Description of problem: After vdsm fail to disconnect from pool (see bug 1115033), the host get stuck in "Unassigned" state. In vdsm log, we can see that the host does not get any more requests from engine - looks like engine cannot handle this failure on the vdsm side. The ohter hosts on this cluster is running normally, using xmlrpc. Version-Release number of selected component (if applicable): 3.5.0-0.0.master.20140630172346.git994996b.fc19 How reproducible: Always. To reproduce: 1. Add host and enable jsonrpc in General>Advanced Settings 2. Activate host 3. Move host to maintenance
Created attachment 913762 [details] engine log
Created attachment 913763 [details] vdsm.log
Created attachment 913764 [details] screenshot on engine hosts tab
After restarting engine, problem disappeared - lowering severity.
Problem came back.
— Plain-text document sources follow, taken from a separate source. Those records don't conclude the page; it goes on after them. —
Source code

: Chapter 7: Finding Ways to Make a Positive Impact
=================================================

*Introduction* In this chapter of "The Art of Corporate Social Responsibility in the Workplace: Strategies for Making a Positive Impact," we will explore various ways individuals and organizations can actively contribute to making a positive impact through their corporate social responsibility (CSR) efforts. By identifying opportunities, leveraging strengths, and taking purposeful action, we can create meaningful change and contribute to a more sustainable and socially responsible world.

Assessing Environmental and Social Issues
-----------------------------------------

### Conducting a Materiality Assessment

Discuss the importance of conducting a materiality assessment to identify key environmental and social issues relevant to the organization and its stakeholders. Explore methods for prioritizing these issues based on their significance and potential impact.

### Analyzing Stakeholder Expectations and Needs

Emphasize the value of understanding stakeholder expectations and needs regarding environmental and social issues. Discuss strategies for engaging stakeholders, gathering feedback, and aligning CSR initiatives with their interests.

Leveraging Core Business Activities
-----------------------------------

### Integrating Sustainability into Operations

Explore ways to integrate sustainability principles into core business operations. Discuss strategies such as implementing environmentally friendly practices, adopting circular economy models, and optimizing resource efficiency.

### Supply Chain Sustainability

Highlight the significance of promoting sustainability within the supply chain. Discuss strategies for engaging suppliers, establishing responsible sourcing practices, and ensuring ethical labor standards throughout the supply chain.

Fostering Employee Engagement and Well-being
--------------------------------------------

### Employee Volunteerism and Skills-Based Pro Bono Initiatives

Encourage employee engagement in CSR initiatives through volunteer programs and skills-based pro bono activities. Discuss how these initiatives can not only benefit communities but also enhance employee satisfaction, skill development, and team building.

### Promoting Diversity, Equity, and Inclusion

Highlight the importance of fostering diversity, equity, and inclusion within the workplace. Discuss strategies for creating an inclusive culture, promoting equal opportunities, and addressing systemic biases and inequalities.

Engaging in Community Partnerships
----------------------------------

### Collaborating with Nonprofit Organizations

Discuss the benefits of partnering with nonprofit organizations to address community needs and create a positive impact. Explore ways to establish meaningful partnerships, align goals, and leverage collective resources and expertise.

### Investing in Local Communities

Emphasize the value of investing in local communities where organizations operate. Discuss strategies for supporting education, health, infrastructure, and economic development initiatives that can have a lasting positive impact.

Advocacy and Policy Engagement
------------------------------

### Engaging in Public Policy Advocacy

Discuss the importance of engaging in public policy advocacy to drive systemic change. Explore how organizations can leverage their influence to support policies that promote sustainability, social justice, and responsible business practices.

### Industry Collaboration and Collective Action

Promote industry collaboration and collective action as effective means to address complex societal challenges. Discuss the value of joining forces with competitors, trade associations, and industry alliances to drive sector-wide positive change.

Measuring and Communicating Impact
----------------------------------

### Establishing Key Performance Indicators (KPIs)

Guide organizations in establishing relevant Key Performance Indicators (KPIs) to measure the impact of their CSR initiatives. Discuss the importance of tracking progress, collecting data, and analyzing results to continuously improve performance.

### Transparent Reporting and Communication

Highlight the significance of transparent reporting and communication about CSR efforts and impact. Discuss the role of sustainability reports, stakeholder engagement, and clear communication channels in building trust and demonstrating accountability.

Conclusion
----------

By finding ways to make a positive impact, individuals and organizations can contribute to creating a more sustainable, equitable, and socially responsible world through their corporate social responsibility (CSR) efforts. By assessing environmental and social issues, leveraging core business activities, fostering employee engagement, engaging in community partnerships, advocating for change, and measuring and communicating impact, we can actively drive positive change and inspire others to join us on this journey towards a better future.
Seem that the correct way to reproduce it is: 1. Put host to maintenance - (fails in the vdsm side because of bug 1115033) 2. Restart vdsm 3. Activate host The first message sent from engine fails, and engine does not try to send more messages: Detector thread::DEBUG::2014-07-01 16:40:54,424::protocoldetector::184::vds.MultiProtocolAcceptor::(_add_connection) Adding connection from 10.35.1.31:35724 Detector thread::DEBUG::2014-07-01 16:40:54,425::protocoldetector::195::vds.MultiProtocolAcceptor::(_remove_connection) Connection removed from 10.35.1.31:35724 Detector thread::WARNING::2014-07-01 16:40:54,425::protocoldetector::216::vds.MultiProtocolAcceptor::(_handle_connection_read) Unrecognized protocol: 'UNSUBSC' See second vdsm log showing this issue twice. This is 100% reproducible, increasing severity.
Created attachment 913770 [details] vdsm log showing how first message from engine fails
This explain why vdsm fail when disconnecting pool - engine does not send all the required data according to the schema: Traceback (most recent call last): File "/usr/lib/python2.7/site-packages/yajsonrpc/__init__.py", line 480, in _serveRequest res = method(**params) File "/usr/share/vdsm/rpc/Bridge.py", line 252, in _dynamicMethod raise InvalidCall(fn, methodArgs, e) InvalidCall: Attempt to call function <bound method StoragePool.disconnect of <API.StoragePool object at 0x7ff6405a9c50>> with arguments (1, u'2440ff3d-275f-42e6-b204-7d055b26b174'): disconnect() takes exactly 4 arguments (3 given)
Fixing bug 1115033 eliminate this error, but we should prevent the unrecoverable state in the engine.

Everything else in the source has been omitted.